WORK TASK ->
The answer should consist of the records below, repeated exactly, and no pictures.

----

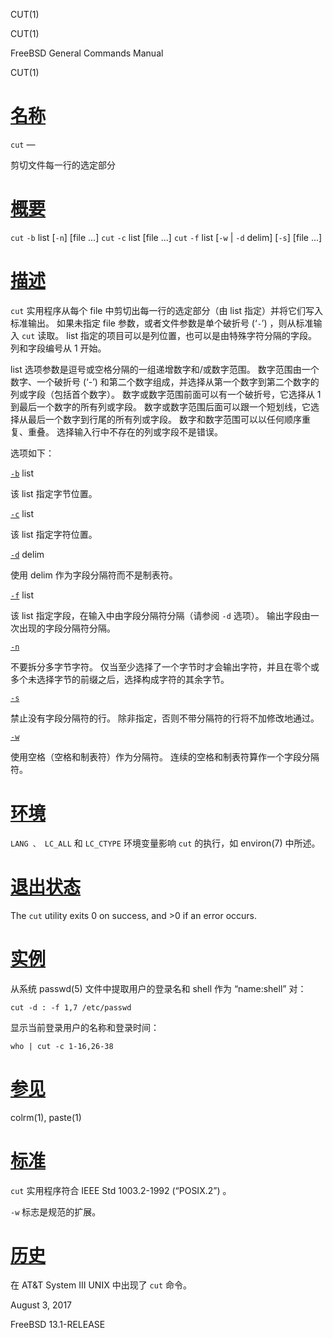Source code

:   CUT(1)  

CUT(1)

FreeBSD General Commands Manual

CUT(1)

[名称](#__u540D___u79F0_)
=======================

`cut` —

剪切文件每一行的选定部分

[概要](#__u6982___u8981_)
=======================

`cut` `-b` list \[`-n`\] \[file ...\] `cut` `-c` list \[file ...\] `cut` `-f` list \[`-w` | `-d` delim\] \[`-s`\] \[file ...\]

[描述](#__u63CF___u8FF0_)
=======================

`cut` 实用程序从每个 file 中剪切出每一行的选定部分（由 list 指定）并将它们写入标准输出。 如果未指定 file 参数，或者文件参数是单个破折号 (‘`-`’) ，则从标准输入 `cut` 读取。 list 指定的项目可以是列位置，也可以是由特殊字符分隔的字段。 列和字段编号从 1 开始。

list 选项参数是逗号或空格分隔的一组递增数字和/或数字范围。 数字范围由一个数字、一个破折号 (‘-’) 和第二个数字组成，并选择从第一个数字到第二个数字的列或字段（包括首个数字）。 数字或数字范围前面可以有一个破折号，它选择从 1 到最后一个数字的所有列或字段。 数字或数字范围后面可以跟一个短划线，它选择从最后一个数字到行尾的所有列或字段。 数字和数字范围可以以任何顺序重复、重叠。 选择输入行中不存在的列或字段不是错误。

选项如下：

[`-b`](#b) list

该 list 指定字节位置。

[`-c`](#c) list

该 list 指定字符位置。

[`-d`](#d) delim

使用 delim 作为字段分隔符而不是制表符。

[`-f`](#f) list

该 list 指定字段，在输入中由字段分隔符分隔（请参阅 `-d` 选项）。 输出字段由一次出现的字段分隔符分隔。

[`-n`](#n)

不要拆分多字节字符。 仅当至少选择了一个字节时才会输出字符，并且在零个或多个未选择字节的前缀之后，选择构成字符的其余字节。

[`-s`](#s)

禁止没有字段分隔符的行。 除非指定，否则不带分隔符的行将不加修改地通过。

[`-w`](#w)

使用空格（空格和制表符）作为分隔符。 连续的空格和制表符算作一个字段分隔符。

[环境](#__u73AF___u5883_)
=======================

`LANG 、 LC_ALL` 和 `LC_CTYPE` 环境变量影响 `cut` 的执行，如 environ(7) 中所述。

[退出状态](#__u9000___u51FA___u72B6___u6001_)
=========================================

The `cut` utility exits 0 on success, and >0 if an error occurs.

[实例](#__u5B9E___u4F8B_)
=======================

从系统 passwd(5) 文件中提取用户的登录名和 shell 作为 “name:shell” 对：

`cut -d : -f 1,7 /etc/passwd`

显示当前登录用户的名称和登录时间：

`who | cut -c 1-16,26-38`

[参见](#__u53C2___u89C1_)
=======================

colrm(1), paste(1)

[标准](#__u6807___u51C6_)
=======================

`cut` 实用程序符合 IEEE Std 1003.2-1992 (“POSIX.2”) 。

`-w` 标志是规范的扩展。

[历史](#__u5386___u53F2_)
=======================

在 AT&T System III UNIX 中出现了 `cut` 命令。

August 3, 2017

FreeBSD 13.1-RELEASE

----

TASK RESPONSE ->
Source code

:   CUT(1)  

CUT(1)

FreeBSD General Commands Manual

CUT(1)

[名称](#__u540D___u79F0_)
=======================

`cut` —

剪切文件每一行的选定部分

[概要](#__u6982___u8981_)
=======================

`cut` `-b` list \[`-n`\] \[file ...\] `cut` `-c` list \[file ...\] `cut` `-f` list \[`-w` | `-d` delim\] \[`-s`\] \[file ...\]

[描述](#__u63CF___u8FF0_)
=======================

`cut` 实用程序从每个 file 中剪切出每一行的选定部分（由 list 指定）并将它们写入标准输出。 如果未指定 file 参数，或者文件参数是单个破折号 (‘`-`’) ，则从标准输入 `cut` 读取。 list 指定的项目可以是列位置，也可以是由特殊字符分隔的字段。 列和字段编号从 1 开始。

list 选项参数是逗号或空格分隔的一组递增数字和/或数字范围。 数字范围由一个数字、一个破折号 (‘-’) 和第二个数字组成，并选择从第一个数字到第二个数字的列或字段（包括首个数字）。 数字或数字范围前面可以有一个破折号，它选择从 1 到最后一个数字的所有列或字段。 数字或数字范围后面可以跟一个短划线，它选择从最后一个数字到行尾的所有列或字段。 数字和数字范围可以以任何顺序重复、重叠。 选择输入行中不存在的列或字段不是错误。

选项如下：

[`-b`](#b) list

该 list 指定字节位置。

[`-c`](#c) list

该 list 指定字符位置。

[`-d`](#d) delim

使用 delim 作为字段分隔符而不是制表符。

[`-f`](#f) list

该 list 指定字段，在输入中由字段分隔符分隔（请参阅 `-d` 选项）。 输出字段由一次出现的字段分隔符分隔。

[`-n`](#n)

不要拆分多字节字符。 仅当至少选择了一个字节时才会输出字符，并且在零个或多个未选择字节的前缀之后，选择构成字符的其余字节。

[`-s`](#s)

禁止没有字段分隔符的行。 除非指定，否则不带分隔符的行将不加修改地通过。

[`-w`](#w)

使用空格（空格和制表符）作为分隔符。 连续的空格和制表符算作一个字段分隔符。

[环境](#__u73AF___u5883_)
=======================

`LANG 、 LC_ALL` 和 `LC_CTYPE` 环境变量影响 `cut` 的执行，如 environ(7) 中所述。

[退出状态](#__u9000___u51FA___u72B6___u6001_)
=========================================

The `cut` utility exits 0 on success, and >0 if an error occurs.

[实例](#__u5B9E___u4F8B_)
=======================

从系统 passwd(5) 文件中提取用户的登录名和 shell 作为 “name:shell” 对：

`cut -d : -f 1,7 /etc/passwd`

显示当前登录用户的名称和登录时间：

`who | cut -c 1-16,26-38`

[参见](#__u53C2___u89C1_)
=======================

colrm(1), paste(1)

[标准](#__u6807___u51C6_)
=======================

`cut` 实用程序符合 IEEE Std 1003.2-1992 (“POSIX.2”) 。

`-w` 标志是规范的扩展。

[历史](#__u5386___u53F2_)
=======================

在 AT&T System III UNIX 中出现了 `cut` 命令。

August 3, 2017

FreeBSD 13.1-RELEASE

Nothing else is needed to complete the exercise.